Bu ahir ömrümde, Türk vatandaşlarının Avrupa Birliği ülkelerine “vizesiz giriş yapabileceklerini” görebilecek miyim acaba?..

Bu sorunun cevabı kendi Quantum’umda çok önemli...

O vize yıllarca bizi Avrupa insanının karşısında hiç haketmediğimiz halde ikinci sınıf vatandaş yerine koydurtmuştu...

Havaalanı girişlerinde beklediğimiz pasaport kuyrukları değil, maruz kaldığımız haksız muamele, onurumuzu ve gururumuzu zedelemişti...

Çok merak ediyorum...

Bu hayat bana, bu ahir ömrün içinde, o yıllar boyu süren haksızlığın tuzla buz olduğunu görmeme olanak sağlayacak mı?..

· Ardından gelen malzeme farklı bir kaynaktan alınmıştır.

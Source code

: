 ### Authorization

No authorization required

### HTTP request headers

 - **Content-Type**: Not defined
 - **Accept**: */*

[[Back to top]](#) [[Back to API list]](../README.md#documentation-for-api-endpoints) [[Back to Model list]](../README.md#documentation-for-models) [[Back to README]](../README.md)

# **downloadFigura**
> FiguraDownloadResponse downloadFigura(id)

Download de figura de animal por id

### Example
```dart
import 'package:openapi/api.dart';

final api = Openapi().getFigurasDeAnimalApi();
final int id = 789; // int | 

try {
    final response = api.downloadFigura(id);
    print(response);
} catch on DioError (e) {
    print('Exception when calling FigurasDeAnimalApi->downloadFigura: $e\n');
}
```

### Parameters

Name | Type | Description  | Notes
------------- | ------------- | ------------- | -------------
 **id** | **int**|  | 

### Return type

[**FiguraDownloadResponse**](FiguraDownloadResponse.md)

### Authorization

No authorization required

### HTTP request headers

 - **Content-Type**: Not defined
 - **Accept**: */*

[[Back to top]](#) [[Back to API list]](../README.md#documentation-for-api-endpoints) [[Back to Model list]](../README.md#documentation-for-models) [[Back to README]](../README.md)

Egemen Bağış, ilk kez Avrupalılar Türk vatandaşlarına uygulanan vizenin muafiyetini ağızlarına aldılar ve bu konuyu resmi müzakere meselesi yaptılar diyor...

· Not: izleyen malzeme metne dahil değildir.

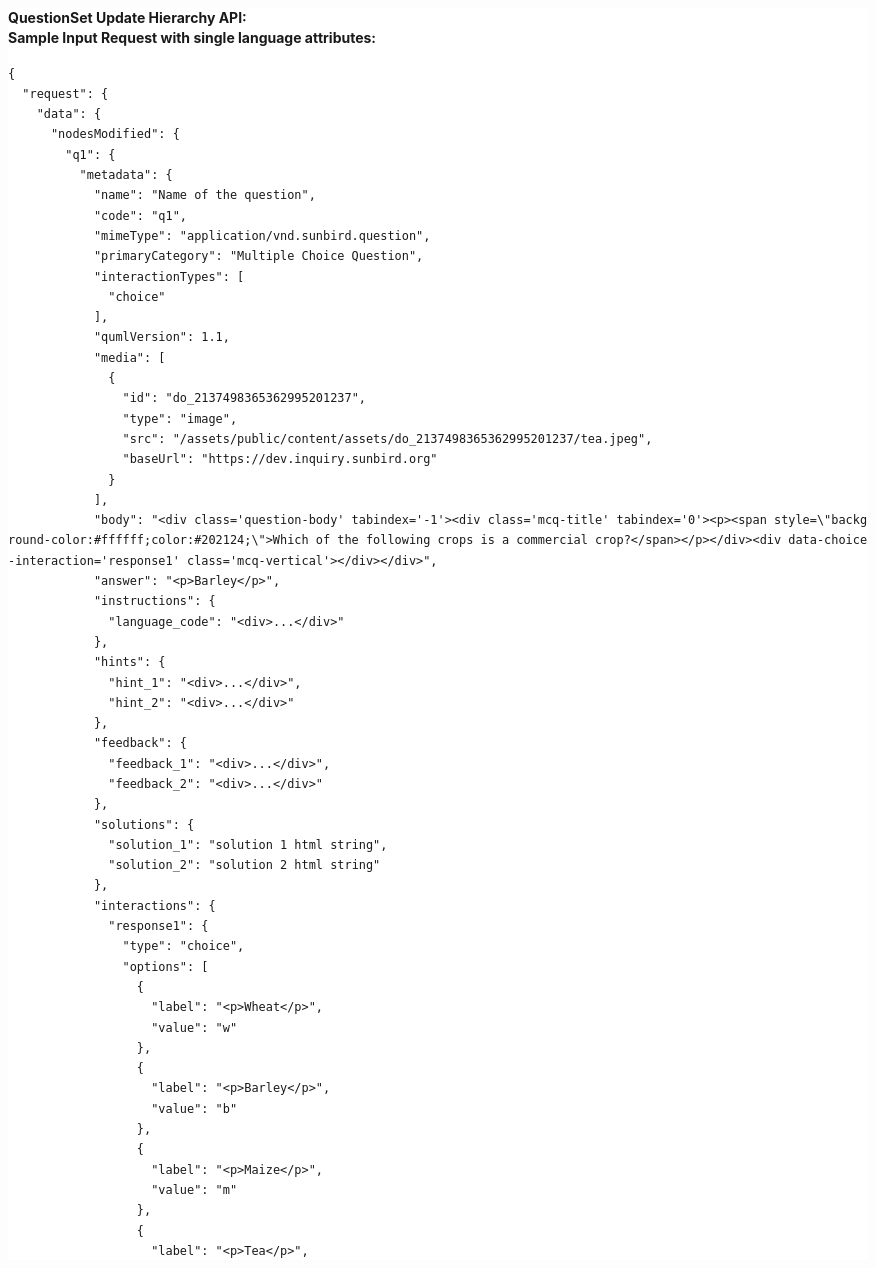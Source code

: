 **QuestionSet Update Hierarchy API:**\
**Sample Input Request with single language attributes:**

```
{
  "request": {
    "data": {
      "nodesModified": {
        "q1": {
          "metadata": {
            "name": "Name of the question",
            "code": "q1",
            "mimeType": "application/vnd.sunbird.question",
            "primaryCategory": "Multiple Choice Question",
            "interactionTypes": [
              "choice"
            ],
            "qumlVersion": 1.1,
            "media": [
              {
                "id": "do_2137498365362995201237",
                "type": "image",
                "src": "/assets/public/content/assets/do_2137498365362995201237/tea.jpeg",
                "baseUrl": "https://dev.inquiry.sunbird.org"
              }
            ],
            "body": "<div class='question-body' tabindex='-1'><div class='mcq-title' tabindex='0'><p><span style=\"background-color:#ffffff;color:#202124;\">Which of the following crops is a commercial crop?</span></p></div><div data-choice-interaction='response1' class='mcq-vertical'></div></div>",
            "answer": "<p>Barley</p>",
            "instructions": {
              "language_code": "<div>...</div>"
            },
            "hints": {
              "hint_1": "<div>...</div>",
              "hint_2": "<div>...</div>"
            },
            "feedback": {
              "feedback_1": "<div>...</div>",
              "feedback_2": "<div>...</div>"
            },
            "solutions": {
              "solution_1": "solution 1 html string",
              "solution_2": "solution 2 html string"
            },
            "interactions": {
              "response1": {
                "type": "choice",
                "options": [
                  {
                    "label": "<p>Wheat</p>",
                    "value": "w"
                  },
                  {
                    "label": "<p>Barley</p>",
                    "value": "b"
                  },
                  {
                    "label": "<p>Maize</p>",
                    "value": "m"
                  },
                  {
                    "label": "<p>Tea</p>",
```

Günlerdir süren müzakerelerde bazı meslek gruplarına vize muafiyeti getirilmesi düşünülmeye başlanıyor...

Bazı meslekler falan değil arkadaş...

Türk vatandaşların bütününe...

Görebilecek miyim acaba vize muafiyetini şu ahir ömrümde?..

*****


TATLISES’İN BOYASIZ SAÇLARI...

Saddam Hüseyin’in briyantinli siyah parlak saçlarıyla, beyaz dişlerini göstere göstere gülümsemesi, “küstah ve snob” bir tavır olarak görünürdü gözüme...

Ne zaman ki adamı, yerin altında bir delikte saklanmış yakaladılar...

Hapse attılar...

Hapiste savunmasını hazırlarken, kır saçları, kır sakalı ile yepyeni bir imaj yaptı...

O zaman, yıllardır kendime çok uzak bulduğum Saddam Hüseyin’in “tasavvufi bilgeliğinde” bir hikmet sual eyledim...

Açık konuşayım...

Saddam Hüseyin’in kır saçlı kır sakallı hapisteki haliyle, siyah briyantinli parlak saçlı Dicle nehrinde, sırıtarak yüzerkenki fotoğrafı arasında dağlar kadar fark vardı ve o dağlar kadar fark, hapisteki Saddam’dan yana bir farktı...

***


Elbette İbrahim Tatlıses’in boyandığı belli gür siyah saçlarının yarattığı intiba Saddam‘ın etkisini yaratmıyordu...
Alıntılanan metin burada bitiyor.